La propuesta promete sumergir a los asistentes en el universo creativo del grupo surcoreano, con espacios interactivos, contenido exclusivo y una narrativa diseñada para conectar emocionalmente con ARMY. Sin embargo, el entusiasmo inicial pronto se mezcló con una exigencia clara: que el acceso esté reservado únicamente para verdaderos seguidores.
BTS bajo la lupa: fans piden respeto a la comunidad ARMY
En redes sociales, seguidores de BTS han manifestado su preocupación por lo que consideran una “invasión” de creadores de contenido que podrían asistir al evento sin ser fans genuinos. Para muchos, este tipo de experiencias deben mantenerse como un espacio auténtico, donde la conexión con la música y la historia del grupo sea el eje central.
El debate no es menor. En los últimos años, eventos similares han sido criticados por priorizar la visibilidad mediática sobre la experiencia del público que realmente sostiene a los artistas. En este caso, ARMY ha dejado claro que no quiere que la dinámica se repita.
A pesar de la controversia, la expectativa por la llegada de la experiencia inmersiva sigue creciendo. BTS continúa demostrando su capacidad para movilizar a millones de personas, incluso en proyectos que van más allá de la música.

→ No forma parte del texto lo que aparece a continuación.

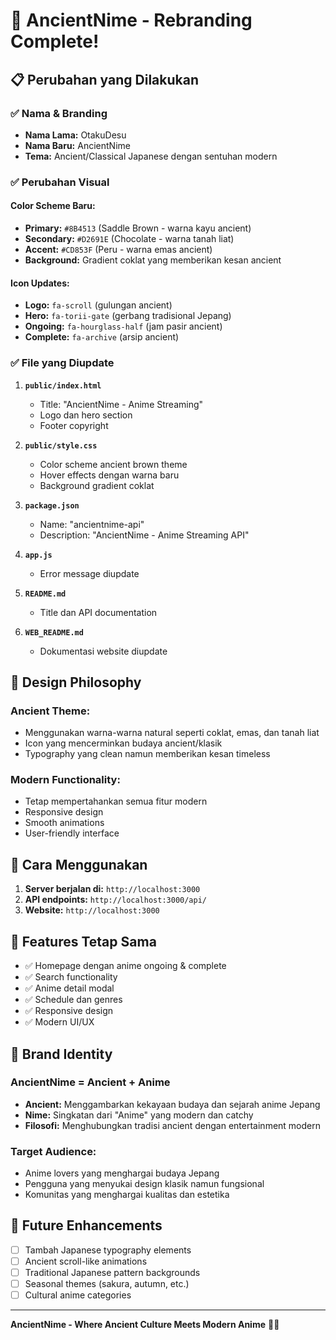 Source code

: # 🎌 AncientNime - Rebranding Complete!

## 📋 Perubahan yang Dilakukan

### ✅ **Nama & Branding**
- **Nama Lama:** OtakuDesu
- **Nama Baru:** AncientNime
- **Tema:** Ancient/Classical Japanese dengan sentuhan modern

### ✅ **Perubahan Visual**

#### **Color Scheme Baru:**
- **Primary:** `#8B4513` (Saddle Brown - warna kayu ancient)
- **Secondary:** `#D2691E` (Chocolate - warna tanah liat)
- **Accent:** `#CD853F` (Peru - warna emas ancient)
- **Background:** Gradient coklat yang memberikan kesan ancient

#### **Icon Updates:**
- **Logo:** `fa-scroll` (gulungan ancient)
- **Hero:** `fa-torii-gate` (gerbang tradisional Jepang)
- **Ongoing:** `fa-hourglass-half` (jam pasir ancient)
- **Complete:** `fa-archive` (arsip ancient)

### ✅ **File yang Diupdate**

1. **`public/index.html`**
   - Title: "AncientNime - Anime Streaming"
   - Logo dan hero section
   - Footer copyright

2. **`public/style.css`**
   - Color scheme ancient brown theme
   - Hover effects dengan warna baru
   - Background gradient coklat

3. **`package.json`**
   - Name: "ancientnime-api"
   - Description: "AncientNime - Anime Streaming API"

4. **`app.js`**
   - Error message diupdate

5. **`README.md`**
   - Title dan API documentation

6. **`WEB_README.md`**
   - Dokumentasi website diupdate

## 🎨 **Design Philosophy**

### **Ancient Theme:**
- Menggunakan warna-warna natural seperti coklat, emas, dan tanah liat
- Icon yang mencerminkan budaya ancient/klasik
- Typography yang clean namun memberikan kesan timeless

### **Modern Functionality:**
- Tetap mempertahankan semua fitur modern
- Responsive design
- Smooth animations
- User-friendly interface

## 🚀 **Cara Menggunakan**

1. **Server berjalan di:** `http://localhost:3000`
2. **API endpoints:** `http://localhost:3000/api/`
3. **Website:** `http://localhost:3000`

## 📱 **Features Tetap Sama**

- ✅ Homepage dengan anime ongoing & complete
- ✅ Search functionality
- ✅ Anime detail modal
- ✅ Schedule dan genres
- ✅ Responsive design
- ✅ Modern UI/UX

## 🎯 **Brand Identity**

### **AncientNime = Ancient + Anime**
- **Ancient:** Menggambarkan kekayaan budaya dan sejarah anime Jepang
- **Nime:** Singkatan dari "Anime" yang modern dan catchy
- **Filosofi:** Menghubungkan tradisi ancient dengan entertainment modern

### **Target Audience:**
- Anime lovers yang menghargai budaya Jepang
- Pengguna yang menyukai design klasik namun fungsional
- Komunitas yang menghargai kualitas dan estetika

## 🔮 **Future Enhancements**

- [ ] Tambah Japanese typography elements
- [ ] Ancient scroll-like animations
- [ ] Traditional Japanese pattern backgrounds
- [ ] Seasonal themes (sakura, autumn, etc.)
- [ ] Cultural anime categories

---

**AncientNime - Where Ancient Culture Meets Modern Anime** 🎌✨
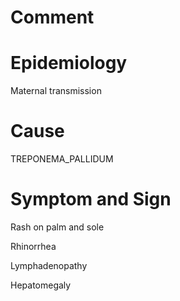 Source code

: # Comment

# Epidemiology

Maternal transmission

# Cause

TREPONEMA_PALLIDUM

# Symptom and Sign

Rash on palm and sole

Rhinorrhea

Lymphadenopathy

Hepatomegaly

Por ahora, los organizadores no han dado una postura definitiva sobre la selección de invitados, pero el mensaje de los fans ya marcó la conversación. La comunidad busca proteger un espacio que consideran suyo, construido a lo largo de años de conexión con el grupo.
Lo cierto es que, una vez más, BTS no solo genera tendencia, sino también diálogo. Y en ese intercambio de opiniones, queda claro que su impacto va mucho más allá del escenario.